G) Speaking Output (10–15 minutes)
Choose 2–3 prompts depending on time. Aim for 1–2 minutes per answer.
- Have you ever had to take on “double shifts” (extra responsibilities)? What happened?
- Is it better to leave a job for personal reasons (like missing home), or stay and help the team? Explain.
- Why do you think a town needs a good sheriff? What happens when people feel unsafe?
- Mary says, “I just do what needs doin’.” Do you agree with that attitude? Why or why not?
- What do you think the coyote symbolizes at the end of the chapter?
Fluency trick: After the student answers, ask: “Tell me again, but simpler.” Then: “Tell me again with more details.”
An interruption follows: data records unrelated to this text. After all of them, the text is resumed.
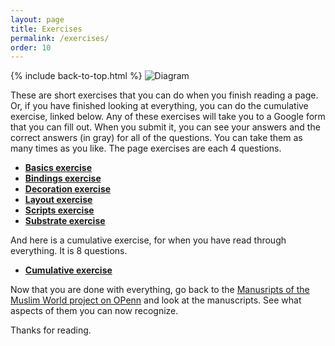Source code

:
 ```yaml
---
layout: page
title: Exercises
permalink: /exercises/
order: 10
---
```

{% include back-to-top.html %}
![Diagram](/islamicmss/assets/diagram.jpg)

These are short exercises that you can do when you finish reading a page. Or, if you have finished looking at everything, you can do the cumulative exercise, linked below. Any of these exercises will take you to a Google form that you can fill out. When you submit it, you can see your answers and the correct answers (in gray) for all of the questions. You can take them as many times as you like. The page exercises are each 4 questions.

- [**Basics exercise**](https://forms.gle/M66q8gTwXBcuRMtS9)
- [**Bindings exercise**](https://forms.gle/8XTHLcYocPG7yhN17)
- [**Decoration exercise**](https://forms.gle/1PggtuVpLKD6WkGZ9)
- [**Layout exercise**](https://forms.gle/5b23curSPZX7xUuG8)
- [**Scripts exercise**](https://forms.gle/mkfQZnUtukct1gtf9)
- [**Substrate exercise**](https://forms.gle/EFyS51SgMQTCQM9n8)

And here is a cumulative exercise, for when you have read through everything. It is 8 questions.

- [**Cumulative exercise**](https://forms.gle/r14oKspKtkJKzWUc9)

Now that you are done with everything, go back to the [Manusripts of the Muslim World project on OPenn](http://openn.library.upenn.edu/html/muslimworld_contents.html) and look at the manuscripts. See what aspects of them you can now recognize.

Thanks for reading.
H) Writing Task (Homework or In-Class) (5–10 minutes)
If there’s time, do it in class. If not, assign as homework.
- Option A: Summary – Write 6–10 sentences summarizing what happens in Chapter 4.
- Option B: Personal Reflection – Write about a time you felt “stretched thin” and how you handled it.
- Option C: Continue the Story – Write what happens the next morning when Jake plans the work with a smaller crew.
4) Optional Expansions (for 60+ minutes)
A) Role-play (5–10 minutes)
- Scene 1: Caldwell tells Jake the ranch is short-staffed; Jake proposes a new plan.
- Scene 2: Mary volunteers to cook until they find a replacement.
- Scene 3: Jake explains town trouble and Tex’s new role as sheriff.
- Goal: Use calm problem-solving language: “Here’s the situation…,” “We’ll manage…,” “Let’s make a plan…,” “We’ll get through.”
B) Retell Challenge (5–10 minutes)
Student retells using this structure:
- Setting (evening coffee in the ranch house)
- Problem #1 (Miller leaving)
- Problem #2 (Tex becoming sheriff / town trouble)
- Plan (shuffle jobs; Mary cooks; watch weak spots)
- Ending image (Boone + the lonely coyote call)
C) Light Grammar Focus (Optional, 5 minutes)
- Future plans: “Miller is fixin’ to…” / “Tex is takin’…” (informal future intention).
- Cause & effect: “Because Miller leaves, the ranch is stretched thin.”
- Modals for advice: “We should shuffle the men.” “You need to keep an eye on the herd.”
5) Simple Wrap-Up Script (1–2 minutes)
Wrap-up: “Today’s chapter shows how a team responds when things get harder. Instead of panic, they make a plan and share responsibility.”
Final question: “What is the biggest ‘weak spot’ in the ranch situation, and what is one smart solution?”